USCIS denied plaintiffs petition because (among other reasons) IIP did not prove that its program satisfied the work component required for Q-l visa approval, and specifically failed to satisfy the 8 C.F.R. § 214.2(q)(4)(i)(D) obligation to offer “wages and working conditions compa *96 rabie to those accorded local domestic workers similarly employed.” See USCIS Notice of Action, Defs.’ Opp’n, Ex. 1, at 2-3. In sum, USCIS determined that “[t]he record does not provide information regarding an appropriate salary or wage that will be provided to the beneficiaries.” Id. at 2. USCIS noted that HP’s petition “d[id] not adequately address the work component,” id. at 3, and concluded that “[i]n truth, the IIP is not actually paying the participant.
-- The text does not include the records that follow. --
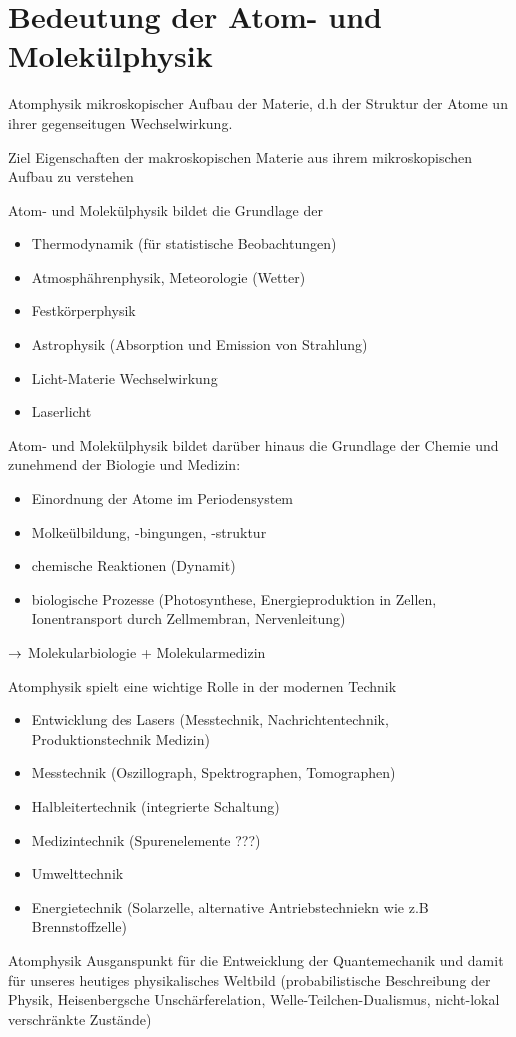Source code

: \section{Bedeutung der Atom- und Molekülphysik} %
\label{sec:Bedeutung der Atom- und Molekülphysik}
\begin{erl}{Atomphysik}
    mikroskopischer Aufbau der Materie, d.h der Struktur der Atome un ihrer
    gegenseitugen Wechselwirkung. 
\end{erl}

\begin{erl}{Ziel}
    Eigenschaften der makroskopischen Materie aus ihrem mikroskopischen Aufbau
    zu verstehen
\end{erl}

Atom- und Molekülphysik bildet die Grundlage der
\begin{itemize}
    \item Thermodynamik (für statistische Beobachtungen)
    \item Atmosphährenphysik, Meteorologie (Wetter)
    \item Festkörperphysik
    \item Astrophysik (Absorption und Emission von Strahlung)
    \item Licht-Materie Wechselwirkung
    \item Laserlicht
\end{itemize}
Atom- und Molekülphysik bildet darüber hinaus die Grundlage der Chemie und
zunehmend der Biologie und Medizin:
\begin{itemize}
    \item Einordnung der Atome im Periodensystem
    \item Molkeülbildung, -bingungen, -struktur
    \item chemische Reaktionen (Dynamit)
    \item biologische Prozesse (Photosynthese, Energieproduktion in Zellen,
    Ionentransport durch Zellmembran, Nervenleitung)
\end{itemize}
$\rightarrow$ Molekularbiologie + Molekularmedizin

Atomphysik spielt eine wichtige Rolle in der modernen Technik
\begin{itemize}
    \item Entwicklung des Lasers (Messtechnik, Nachrichtentechnik,
    Produktionstechnik Medizin)
    \item Messtechnik (Oszillograph, Spektrographen, Tomographen)
    \item Halbleitertechnik (integrierte Schaltung)
    \item Medizintechnik (Spurenelemente ???)
    \item Umwelttechnik
    \item Energietechnik (Solarzelle, alternative Antriebstechniekn wie z.B
    Brennstoffzelle)
\end{itemize}
\begin{erl}{Atomphysik}
Ausganspunkt für die Entweicklung der Quantemechanik und damit für unseres
heutiges physikalisches Weltbild (probabilistische Beschreibung der Physik,
Heisenbergsche Unschärferelation, Welle-Teilchen-Dualismus, nicht-lokal
verschränkte Zustände)
\end{erl}
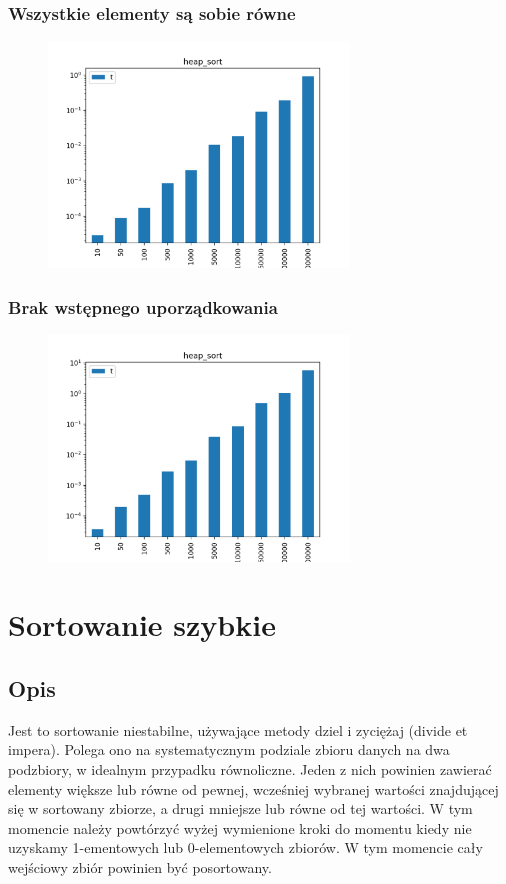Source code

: \documentclass[]{article}
\begin{document}
		\subsubsection{Wszystkie elementy są sobie równe}
		\begin{figure}[H]
			\centering
			\includegraphics[width=8cm]{heap_sort_c.png}	
		\end{figure}
		\subsubsection{Brak wstępnego uporządkowania}
		\begin{figure}[H]
			\centering
			\includegraphics[width=8cm]{heap_sort_r.png}	
		\end{figure}
	
\pagebreak
\section{Sortowanie szybkie}
	\subsection{Opis}
		Jest to sortowanie niestabilne, używające metody dziel i zyciężaj (divide et impera). Polega ono na systematycznym podziale zbioru danych na dwa podzbiory, w idealnym przypadku równoliczne. Jeden z nich powinien zawierać elementy większe lub równe od pewnej, wcześniej wybranej wartości znajdującej się w sortowany zbiorze, a drugi mniejsze lub równe od tej wartości. W tym momencie należy powtórzyć wyżej wymienione kroki do momentu kiedy nie uzyskamy 1-ementowych lub 0-elementowych zbiorów. W tym momencie cały wejściowy zbiór powinien być posortowany.
\end{document}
Rather, the participant is paying IIP to participate in the program .... it does not appear that the participants will be receiving a livable wage while working as cultural ambassadors at the host schools.” Id. at 2. USCIS requested further documentation from IIP showing that “you are in fact paying the participants and that they are not paying you for the experience,” id. at 3, and plaintiff responded by letter on October 29, 2010. See Pl.’s Response to RFE, Defs.’ Opp’n, Ex. 2 at 1.

Plaintiff now contends that the USCIS Vermont Service Center’s denial was not based on “any evidence, much less substantial evidence.” PL’s Mot. For PI at 7.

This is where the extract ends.